With market uncertainty and low rates potentially cutting into returns, advisors need to consider cheaper products to reduce client costs, portfolio managers said Monday at an industry conference.
“In a world where expected returns are going to be very low, we advisors have to be very mindful of the drag that we are creating by the fees that we charge,” said John De Goey, portfolio manager at Wellington Altus Private Wealth in Toronto.
De Goey was speaking at the Inside ETFs Canada conference, which is being held virtually on Nov. 9-10. He was on a panel with Raymond James senior vice-president and portfolio manager Linda Shick and Endeavour Wealth Management president Grant White.
“My view is that we haven’t even begun to see the pain that we’re really going to see with regard to coronavirus,” De Goey said.
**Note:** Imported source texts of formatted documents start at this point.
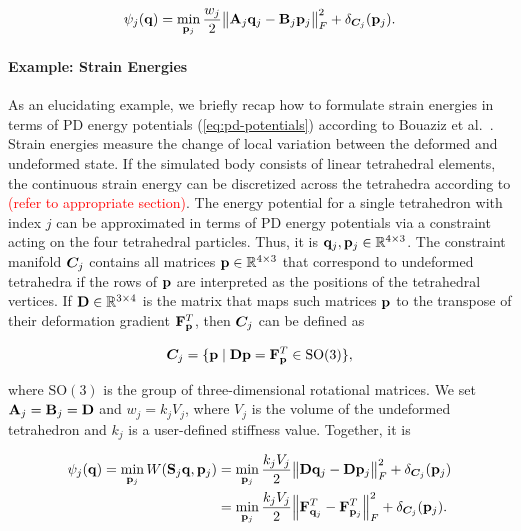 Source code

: \begin{equation}\label{eq:pd-potentials}
    \psi_j(\mathbf{q}) = \min_{\mathbf{p}_j} \frac{w_j}{2} \norm{\mathbf{A}_j\mathbf{q}_j - \mathbf{B}_j\mathbf{p}_j}^2_F + \delta_{\bm{C}_j}(\mathbf{p}_j).
\end{equation}

\paragraph{Example: Strain Energies} 
As an elucidating example, we briefly recap how to formulate strain energies in terms of PD energy potentials 
(\autoref{eq:pd-potentials}) according to Bouaziz et al.\ \cite{bouaziz2014}. Strain energies measure the change of local variation between 
the deformed and undeformed state. If the simulated body consists of linear tetrahedral elements, the continuous strain energy can be 
discretized across the tetrahedra according to \textcolor{red}{(refer to appropriate section)}. The energy potential for a single tetrahedron
with index $j$ can be approximated in terms of PD energy potentials via a constraint acting on the four tetrahedral particles. Thus, it is
$\mathbf{q}_j, \mathbf{p}_j \in \mathbb{R}^{4 \times 3}$. The constraint manifold $\bm{C}_j$ contains all matrices $\mathbf{p} \in 
\mathbb{R}^{4 \times 3}$ that correspond to undeformed tetrahedra if the rows of $\mathbf{p}$ are interpreted as the positions of the tetrahedral
vertices. If $\mathbf{D} \in \mathbb{R}^{3 \times 4}$ is the matrix that maps such matrices $\mathbf{p}$ to the transpose of their deformation 
gradient $\mathbf{F}_\mathbf{p}^T$, then $\bm{C}_j$ can be defined as

\begin{equation}\label{eq:pd-strain-constraint}
    \bm{C}_j = \{ \mathbf{p} \mid \mathbf{D}\mathbf{p} = \mathbf{F}_\mathbf{p}^T \in \text{SO}(3) \},
\end{equation}

\noindent where $\text{SO}(3)$ is the group of three-dimensional rotational matrices. We set $\mathbf{A}_j = \mathbf{B}_j 
= \mathbf{D}$ and $w_j = k_jV_j$, where $V_j$ is the volume of the undeformed tetrahedron and $k_j$ is a user-defined 
stiffness value. Together, it is

\begin{align}
    \begin{split}\label{eq:pd-strain}    
    \psi_j(\mathbf{q}) 
    = \min_{\mathbf{p}_j} W(\mathbf{S}_j\mathbf{q}, \mathbf{p}_j) 
    &= \min_{\mathbf{p}_j} \frac{k_jV_j}{2} \norm{\mathbf{D}\mathbf{q}_j - \mathbf{D}\mathbf{p}_j}^2_F + \delta_{\bm{C}_j}(\mathbf{p}_j) \\
    &= \min_{\mathbf{p}_j} \frac{k_jV_j}{2} \norm{\mathbf{F}_{\mathbf{q}_j}^T - \mathbf{F}_{\mathbf{p}_j}^T}^2_F + \delta_{\bm{C}_j}(\mathbf{p}_j).
    \end{split}
\end{align}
Returns for a 50-50 portfolio may not be higher than 3% while interest rates are at rock bottom and the economic outlook is uncertain, he said. That means clients in mutual funds that charge 2.25% would see three-quarters of their returns eaten up by costs.
Many advisors are targeting high-net-worth clients, De Goey said, but the biggest challenge will be serving accounts with less than $500,000. Advisors need to maintain a reliable client experience where the client is getting value, but advisors also need to be paid.
He said advisors might be justified in charging a premium for advice — say, 1.2% — if they sell low-cost products, notably ETFs, that keep the all-in cost for clients well below what they would be paying for mutual funds.
White said the industry has been underperforming in terms of the value many advisors deliver. He is also looking to drive down clients’ product costs with ETFs, separately management accounts, and by working with issuers on fees.
“If you’re reasonably concentrated in working with a set group of product manufacturers, they might be open to negotiation,” he said.
The panelists also discussed portfolio positioning at a time of both frothy valuations and deep economic uncertainty. The S&P 500 surpassed its all-time high Monday on encouraging Covid-19 vaccine data.
Nonetheless, “we are still one bad news story away from a 20% drop,” White said.
While overall valuations aren’t attractive, he said he’s keeping an eye on opportunities in businesses where there will be pent-up demand post-pandemic, such as the travel industry.
“We might see an effect of something like the roaring ’20s,” with money set aside and waiting to be deployed, White said. “We might see a nice little boom post-pandemic. We’re keeping an eye on things like that and really looking hard for valuations to see if we can get some attractive entry points.”
De Goey warned that there may be more “political grenades to be launched” in the months leading up to Joe Biden’s inauguration as U.S. president on Jan. 20. Court cases, even if unwarranted, could create market uncertainty.
Shick said advisors will face pressure about performance expectations after markets have rebounded so dramatically this year. Advisors will need to explain portfolio performance in terms of risks and specific goals, she said.
Shick also pointed to “a lot of sentiment change” in the markets right now that could create opportunities in the coming weeks. She said she would be looking to increase her technology weighting, for example.
Editor’s note: Advisor’s Edge and Investment Executive are media sponsors for this year’s Inside ETFs Canada event. This story was written independent of the sponsorship.